Problem to work on >> Given the material below, return only the lines starting at the line with "and phage relative" and ending at the line with "edge connecting those", exactly as they appear.

Record set >>
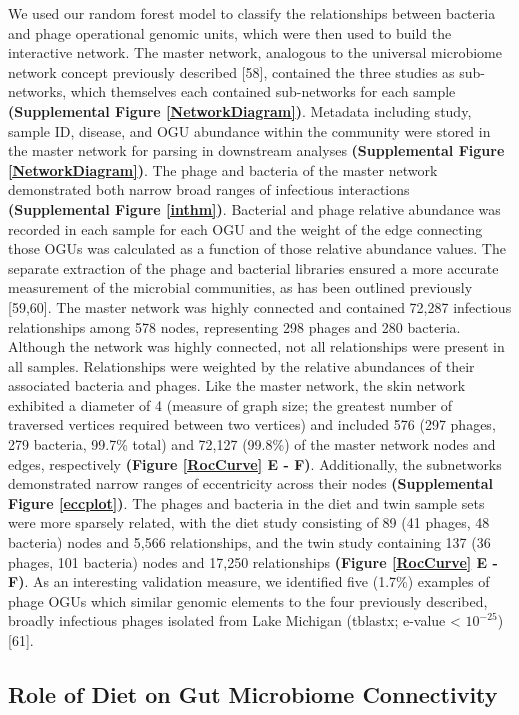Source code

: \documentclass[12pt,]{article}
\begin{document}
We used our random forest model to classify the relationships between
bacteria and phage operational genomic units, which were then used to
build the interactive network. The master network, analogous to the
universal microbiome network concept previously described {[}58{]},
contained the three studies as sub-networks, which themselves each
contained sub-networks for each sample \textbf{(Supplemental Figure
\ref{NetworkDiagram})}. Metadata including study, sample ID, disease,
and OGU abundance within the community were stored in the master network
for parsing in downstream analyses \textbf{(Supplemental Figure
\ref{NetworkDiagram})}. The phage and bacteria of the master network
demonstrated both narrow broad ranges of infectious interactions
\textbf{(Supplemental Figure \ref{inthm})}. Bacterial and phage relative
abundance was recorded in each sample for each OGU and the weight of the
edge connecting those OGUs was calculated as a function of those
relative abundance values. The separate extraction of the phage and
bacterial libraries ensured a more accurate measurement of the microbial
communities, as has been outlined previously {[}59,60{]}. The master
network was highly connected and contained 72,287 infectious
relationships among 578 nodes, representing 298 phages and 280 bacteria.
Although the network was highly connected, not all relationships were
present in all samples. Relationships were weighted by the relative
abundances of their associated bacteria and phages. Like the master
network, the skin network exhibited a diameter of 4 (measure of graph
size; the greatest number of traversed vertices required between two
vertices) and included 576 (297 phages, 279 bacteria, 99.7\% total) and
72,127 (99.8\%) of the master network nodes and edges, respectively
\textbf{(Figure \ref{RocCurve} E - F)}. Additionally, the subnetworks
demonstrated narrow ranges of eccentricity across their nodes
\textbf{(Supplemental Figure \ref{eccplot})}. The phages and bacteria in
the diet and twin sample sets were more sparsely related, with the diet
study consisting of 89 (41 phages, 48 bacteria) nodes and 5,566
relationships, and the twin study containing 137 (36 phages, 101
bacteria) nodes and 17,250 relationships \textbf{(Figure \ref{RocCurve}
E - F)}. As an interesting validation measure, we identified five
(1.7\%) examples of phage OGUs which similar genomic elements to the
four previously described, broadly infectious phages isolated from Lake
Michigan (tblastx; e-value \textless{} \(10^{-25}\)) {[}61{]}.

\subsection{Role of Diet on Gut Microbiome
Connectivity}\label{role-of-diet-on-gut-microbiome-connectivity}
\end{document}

==

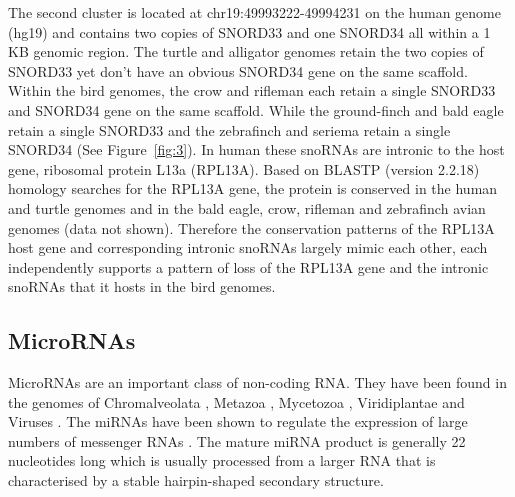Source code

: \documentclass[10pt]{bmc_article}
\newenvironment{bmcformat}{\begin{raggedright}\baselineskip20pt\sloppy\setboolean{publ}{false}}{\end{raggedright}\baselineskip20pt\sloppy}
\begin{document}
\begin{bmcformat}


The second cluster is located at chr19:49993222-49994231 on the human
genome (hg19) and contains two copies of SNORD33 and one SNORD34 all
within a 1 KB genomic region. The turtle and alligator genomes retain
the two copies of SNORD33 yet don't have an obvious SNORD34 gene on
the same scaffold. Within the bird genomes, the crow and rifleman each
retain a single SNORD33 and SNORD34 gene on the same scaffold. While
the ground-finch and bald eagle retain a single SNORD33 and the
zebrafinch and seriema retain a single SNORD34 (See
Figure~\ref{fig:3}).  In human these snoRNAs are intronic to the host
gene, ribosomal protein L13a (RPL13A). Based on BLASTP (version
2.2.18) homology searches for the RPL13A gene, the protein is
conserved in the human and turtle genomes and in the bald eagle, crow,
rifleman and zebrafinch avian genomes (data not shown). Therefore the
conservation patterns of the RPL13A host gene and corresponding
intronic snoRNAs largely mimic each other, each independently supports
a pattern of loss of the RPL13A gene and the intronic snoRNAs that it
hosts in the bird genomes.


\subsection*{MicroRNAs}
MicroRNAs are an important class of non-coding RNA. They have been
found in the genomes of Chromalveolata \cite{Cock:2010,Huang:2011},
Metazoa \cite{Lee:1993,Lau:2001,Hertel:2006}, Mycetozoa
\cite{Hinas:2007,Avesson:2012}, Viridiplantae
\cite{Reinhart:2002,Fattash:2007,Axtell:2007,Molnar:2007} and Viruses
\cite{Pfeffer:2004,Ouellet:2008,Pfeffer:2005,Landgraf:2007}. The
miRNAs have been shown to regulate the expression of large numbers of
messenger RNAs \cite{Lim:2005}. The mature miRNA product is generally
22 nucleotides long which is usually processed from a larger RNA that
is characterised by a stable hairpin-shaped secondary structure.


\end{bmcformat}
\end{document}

Answer to the problem >>
\textbf{(Supplemental Figure \ref{inthm})}. Bacterial and phage relative
abundance was recorded in each sample for each OGU and the weight of the
edge connecting those OGUs was calculated as a function of those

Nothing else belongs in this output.